Re: Text-Decoration

> = Matthew Brealey's wrote

-- Re: T-D Affecting the Block On Which It Was Assigned --

> No. It affects that element because you have applied it to that
> element [paragraph with 'text-decoration: underline'].

"If the property is specified for a block-level element, it affects all
inline-level descendants of the element. If it is specified for (or
affects) an inline-level element, it affects all boxes generated by the
element."

In the case of a block-level element, all inline-level descendants are
affected. Nothing about the element's box itself, whereas for
inline-level elements, it affects _all_ boxes generated by the element,
explicitly including the element's box.

Is the block-level element's box then implicitly affected?

How does text-decoration affect a _block_ box?

-- Re: T-D Affecting Descendants --

> > Your quote is true, but it says 'descendants' not 'descendant
> > boxes'. If 'descendants' meant 'descendant boxes', it would say so.
> > Since it does not, it would be wrong to treat it as anything other
> > than 'descendant elements'.
> In addition to affecting that [block-level] element it affects all
> inline-level descendants (rather than affecting all descendants).

<DIV style="text-decoration: underline">
<P> Some Text <SPAN>spanned text</SPAN> </P>
</DIV>

So, would the "spanned text" be underlined, even though "Some Text", as
you say, would not?

<DIV style="text-decoration: underline">
<P> And all of a sudden, the underline <em>*appeared*</em>! </P>
</DIV>

^______^


-- Re: The Manner in Which T-D Affects the Descendants --

> I disagree.

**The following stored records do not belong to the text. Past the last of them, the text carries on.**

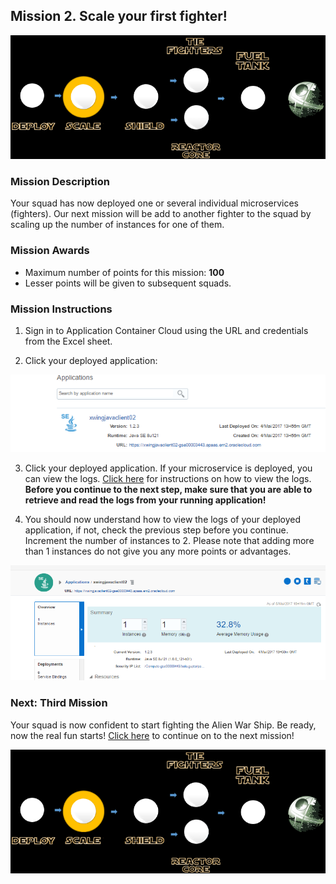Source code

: ## Mission 2. Scale your first fighter! ##

![Mission2](MapScaleMission.PNG)


### Mission Description ###

Your squad has now deployed one or several individual microservices (fighters). Our next mission will be add to another fighter to the squad by scaling up the number of instances for one of them. 


### Mission Awards ###

- Maximum number of points for this mission: **100**
- Lesser points will be given to subsequent squads.

### Mission Instructions ###

1. Sign in to Application Container Cloud using the URL and credentials from the Excel sheet.

2. Click your deployed application:

![alt text](scale01.PNG)

3. Click your deployed application. If your microservice is deployed, you can view the logs. [Click here](../logs.md) for instructions on how to view the logs. **Before you continue to the next step, make sure that you are able to retrieve and read the logs from your running application!**

4. You should now understand how to view the logs of your deployed application, if not, check the previous step before you continue. Increment the number of instances to 2. Please note that adding more than 1 instances do not give you any more points or advantages. 

![alt text](scale02.PNG)

### Next: Third Mission ###

Your squad is now confident to start fighting the Alien War Ship. Be ready, now the real fun starts! [Click here](shield.md) to continue on to the next mission!

![Mission2](MapScaleMission.PNG)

The spec says that text-decoration 'affects' descendant
> elements; it does not say that it 'spans' them or that it is drawn at
> the same place throughout.

The spec also says that text-decoration is not inherited. If it is to be
inherited, the spec should say that text-decoration is inherited and
that the color is inherited with it, no?

-- Re: The Positioning of the Underline --

> | > No I disagree. The underline of the descendant element is rendered

> | > on top of that of the ancestor element so although the underline
is
> | > there, it is obscured.
> |
> | But the parent's underline is not drawn at exactly the same place,
>
> Again this is a matter of differing interpretations.

Are you saying that the user agent determines a fixed position relative
to the baseline for all underlining, regardless of what font is used for
the underlined text?

-- Re: The Use of Graphics As Text --

>That's all very well but using graphics, even if they are svg, as text
>is not really terribly semantic (it's not really much better than
spacer
>gifs and text buttons made from images).

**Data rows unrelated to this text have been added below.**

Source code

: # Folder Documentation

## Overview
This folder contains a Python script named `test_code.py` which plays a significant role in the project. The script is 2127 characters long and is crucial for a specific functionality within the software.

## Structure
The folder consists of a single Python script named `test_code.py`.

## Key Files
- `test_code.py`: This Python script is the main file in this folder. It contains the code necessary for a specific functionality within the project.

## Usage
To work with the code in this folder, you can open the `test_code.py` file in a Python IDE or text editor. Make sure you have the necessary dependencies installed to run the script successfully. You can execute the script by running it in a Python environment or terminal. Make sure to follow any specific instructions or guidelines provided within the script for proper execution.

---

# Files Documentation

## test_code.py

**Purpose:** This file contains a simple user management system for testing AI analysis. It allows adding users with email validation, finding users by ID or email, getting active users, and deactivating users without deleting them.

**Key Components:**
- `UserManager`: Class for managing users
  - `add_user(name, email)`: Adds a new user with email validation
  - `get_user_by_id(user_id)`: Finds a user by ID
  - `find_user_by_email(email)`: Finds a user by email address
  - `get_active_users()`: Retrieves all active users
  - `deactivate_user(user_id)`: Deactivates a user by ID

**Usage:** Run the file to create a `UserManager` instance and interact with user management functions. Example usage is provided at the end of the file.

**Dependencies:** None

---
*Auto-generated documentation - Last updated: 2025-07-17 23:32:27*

Supposing I have a page demonstrating ancient Egyptian hieroglyphs. If I
represent these glyphs as Unicode text, how is anyone to see them? They
do not have a font with these glyphs on their system.

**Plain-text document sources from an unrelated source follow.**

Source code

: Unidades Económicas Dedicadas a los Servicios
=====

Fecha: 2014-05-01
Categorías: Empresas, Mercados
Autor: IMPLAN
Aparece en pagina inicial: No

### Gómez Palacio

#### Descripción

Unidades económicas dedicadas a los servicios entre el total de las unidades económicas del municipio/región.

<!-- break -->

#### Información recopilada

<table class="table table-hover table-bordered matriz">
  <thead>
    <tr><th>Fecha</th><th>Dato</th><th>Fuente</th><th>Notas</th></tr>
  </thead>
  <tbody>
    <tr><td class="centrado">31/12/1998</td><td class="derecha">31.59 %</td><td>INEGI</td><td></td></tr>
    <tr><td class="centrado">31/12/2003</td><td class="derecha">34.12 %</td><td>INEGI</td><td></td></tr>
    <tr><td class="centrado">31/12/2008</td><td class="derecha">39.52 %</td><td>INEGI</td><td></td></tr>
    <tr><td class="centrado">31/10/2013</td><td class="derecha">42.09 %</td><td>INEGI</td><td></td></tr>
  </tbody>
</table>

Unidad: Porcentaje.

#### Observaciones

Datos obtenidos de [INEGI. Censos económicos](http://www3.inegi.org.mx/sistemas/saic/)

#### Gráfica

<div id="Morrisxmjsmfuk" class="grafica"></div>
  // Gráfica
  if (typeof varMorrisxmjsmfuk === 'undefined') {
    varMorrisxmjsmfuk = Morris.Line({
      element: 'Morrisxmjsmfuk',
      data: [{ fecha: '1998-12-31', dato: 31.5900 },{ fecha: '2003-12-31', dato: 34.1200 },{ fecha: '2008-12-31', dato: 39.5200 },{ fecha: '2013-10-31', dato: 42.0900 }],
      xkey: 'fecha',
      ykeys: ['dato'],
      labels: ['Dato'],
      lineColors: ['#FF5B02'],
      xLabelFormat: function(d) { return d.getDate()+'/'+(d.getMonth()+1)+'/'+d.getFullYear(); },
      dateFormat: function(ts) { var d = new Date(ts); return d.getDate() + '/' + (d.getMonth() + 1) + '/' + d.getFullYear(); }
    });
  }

I ask the viewers to download such a font, the only one I have on hand.

But the font is seven megabytes because it is a general unicode font
including the Latin, Arabic, Cyrillic, Hangul, Hiragana, Katakana, and
CJK Ideograph sets, among others.

Nobody wants to download seven megabytes of font just to view a single
page.

Therefore, in the name of semantics, I must learn to create my own font?